A new documentary film has revealed the "completely unknown" story of six Chinese men who survived the sinking of the Titanic and adds a new chapter to the history of the world's most famous ship.
With Oscar-winning director James Cameron as executive producer, "The Six" has earned glowing reviews in China and at one point trended on the country's Twitter-like Weibo after its release on Friday.
Director Arthur Jones hopes it will have the same impact when it is screened overseas and finally dispel myths that have endured for more than a century.
For the Briton and lead researcher Steven Schwankert, "The Six" gives a voice, life and faces to a small band of Chinese men who were among about 700 people to survive the Titanic's sinking in 1912.
Jones said that a painstaking project stretched over several countries and years began as little more than a joke between the long-time friends, both of whom are based in China.
"Steven came to me and said that we should do the Chinese Titanic story with the Chinese guys who were on the Titanic," Jones, 47, told AFP at his studio in Shanghai.
"I thought he was joking because I thought it was just one of those things that we would laugh about.
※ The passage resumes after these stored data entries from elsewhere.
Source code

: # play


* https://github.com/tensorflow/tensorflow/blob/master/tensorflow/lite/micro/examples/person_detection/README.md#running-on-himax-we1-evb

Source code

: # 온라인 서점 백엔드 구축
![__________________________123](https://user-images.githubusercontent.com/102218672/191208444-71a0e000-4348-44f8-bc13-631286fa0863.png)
"I looked it up, and it was true. But initially my thought was: I don't know if the world needs another Titanic film or another Titanic documentary."
Jones said they knew they were onto something when they mentioned it to Chinese friends.
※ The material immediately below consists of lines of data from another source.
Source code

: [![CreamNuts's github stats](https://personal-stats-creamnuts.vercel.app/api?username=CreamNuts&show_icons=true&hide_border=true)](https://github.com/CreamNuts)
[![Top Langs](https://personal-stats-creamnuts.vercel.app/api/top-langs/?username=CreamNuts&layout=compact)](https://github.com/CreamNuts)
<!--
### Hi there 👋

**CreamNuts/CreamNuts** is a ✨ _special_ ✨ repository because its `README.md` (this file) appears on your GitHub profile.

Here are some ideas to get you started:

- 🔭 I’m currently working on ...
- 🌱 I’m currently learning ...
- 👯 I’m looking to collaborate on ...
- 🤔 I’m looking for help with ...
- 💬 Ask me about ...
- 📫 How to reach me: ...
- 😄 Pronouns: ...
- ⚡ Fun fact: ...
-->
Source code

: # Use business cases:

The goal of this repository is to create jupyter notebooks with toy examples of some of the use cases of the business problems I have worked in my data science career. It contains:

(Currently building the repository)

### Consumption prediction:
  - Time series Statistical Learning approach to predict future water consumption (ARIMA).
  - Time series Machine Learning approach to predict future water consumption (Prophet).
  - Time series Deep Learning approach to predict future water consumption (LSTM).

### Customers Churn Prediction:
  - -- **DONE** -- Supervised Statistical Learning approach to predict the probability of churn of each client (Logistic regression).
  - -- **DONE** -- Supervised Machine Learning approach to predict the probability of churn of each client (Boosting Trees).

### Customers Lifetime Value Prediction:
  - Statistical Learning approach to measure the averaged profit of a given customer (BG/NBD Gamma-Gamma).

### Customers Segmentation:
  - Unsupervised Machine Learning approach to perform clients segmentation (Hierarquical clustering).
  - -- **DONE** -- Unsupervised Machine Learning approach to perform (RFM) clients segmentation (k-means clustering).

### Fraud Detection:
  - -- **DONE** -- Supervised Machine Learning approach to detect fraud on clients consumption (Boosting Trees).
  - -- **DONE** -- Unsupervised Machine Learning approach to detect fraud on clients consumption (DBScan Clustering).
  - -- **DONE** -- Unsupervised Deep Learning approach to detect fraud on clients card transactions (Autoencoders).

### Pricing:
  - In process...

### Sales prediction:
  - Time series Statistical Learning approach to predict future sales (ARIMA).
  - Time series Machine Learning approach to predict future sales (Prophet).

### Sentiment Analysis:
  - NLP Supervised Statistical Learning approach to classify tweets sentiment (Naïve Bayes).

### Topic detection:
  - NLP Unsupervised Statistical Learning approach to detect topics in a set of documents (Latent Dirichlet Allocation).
"They were just amazed that there's this completely unknown story from Titanic, it just seemed an extraordinary thing," he said.
- Last survivor -
"The Six" sees Schwankert and his fellow researchers pore over archives and meet descendants across continents as they try to piece together what happened to the men after surviving the most famous sinking of all time.
"It became fairly epic in terms of the research," said Jones.
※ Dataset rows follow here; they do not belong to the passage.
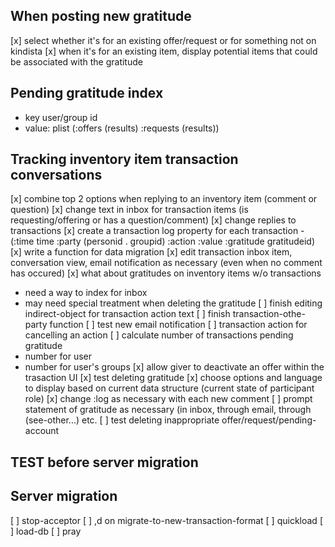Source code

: ## When posting new gratitude
[x] select whether it's for an existing offer/request or for something not on kindista
[x] when it's for an existing item, display potential items that could be associated with the gratitude

## Pending gratitude index
- key user/group id
- value: plist (:offers (results) :requests (results))

## Tracking inventory item transaction conversations
[x] combine top 2 options when replying to an inventory item (comment or question)
[x] change text in inbox for transaction items (is requesting/offering or has a question/comment)
[x] change replies to transactions
[x] create a transaction log property for each transaction
     - (:time time :party (personid . groupid) :action :value :gratitude gratitudeid)
[x] write a function for data migration
[x] edit transaction inbox item, conversation view, email notification as necessary (even when no comment has occured)
[x] what about gratitudes on inventory items w/o transactions
   - need a way to index for inbox
   - may need special treatment when deleting the gratitude
[ ] finish editing indirect-object for transaction action text
[ ] finish transaction-othe-party function
[ ] test new email notification
[ ] transaction action for cancelling an action
[ ] calculate number of transactions pending gratitude
   - number for user
   - number for user's groups
[x] allow giver to deactivate an offer within the trasaction UI
[x] test deleting gratitude
[x] choose options and language to display based on current data structure (current state of participant role)
[x] change :log as necessary with each new comment
[ ] prompt statement of gratitude as necessary (in inbox, through email, through (see-other...) etc.
[ ] test deleting inappropriate offer/request/pending-account

## TEST before server migration

## Server migration
[ ] stop-acceptor
[ ] ,d on migrate-to-new-transaction-format
[ ] quickload
[ ] load-db
[ ] pray

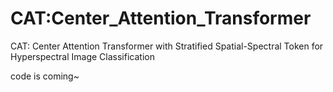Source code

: # CAT:Center_Attention_Transformer
CAT: Center Attention Transformer with Stratified Spatial-Spectral Token for Hyperspectral Image Classification

code is coming~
Eight Chinese were aboard the fateful vessel, in third class, when it sank after hitting an iceberg. Six, most of them sailors but not working on the Titanic, made it out alive on life rafts.
Cameron, who won best director and best picture at the Oscars for his 1997 smash-hit "Titanic", was fully supportive of the documentary and allowed Jones to show a scene which was not included in the cinema version of the blockbuster.
In the cut scene, an Asian-looking man hanging on for life on a piece of wood is plucked from the freezing water, perhaps becoming the last person to be saved.
When Schwankert and his team tracked down the man's son in real life, it turned out that he knew almost nothing of what his late father had endured because he never really spoke about it.
As they delved further into what became of the six men, word spread of their project, drawing more people to come forward with information. Even now fresh details are coming to light.
- Parallels with today -
A strong element of the film is the prejudice that Chinese immigrant workers like the seamen faced as they sought new lives in the West.
The Chinese Exclusion Act of 1882 prohibited Chinese labourers from the United States, slamming the door on their "American Dream". The men arrived in New York with the other survivors but were shipped out of the country less than 24 hours later.
The parallels between anti-Asian sentiment then and now, in particular in the United States, are not lost on Jones and Schwankert.
"People -- whether it's in the United States, Canada, the United Kingdom or anywhere else -- didn't suddenly develop these negative feelings in the last two or three months," Schwankert, 50, said by video call from Luoyang, in the central province of Henan.
"These are deep-seated problems."
The film also debunks claims that the Chinese men sneaked onto the lifeboat that saved them by disguising themselves as women or hiding on the raft.
Chinese viewers are happy that their countrymen's true survival story has now been told.
"Above anything else, audiences here are saying thank you for filling in this little bit of unwritten history, or maybe badly written history," Jones said.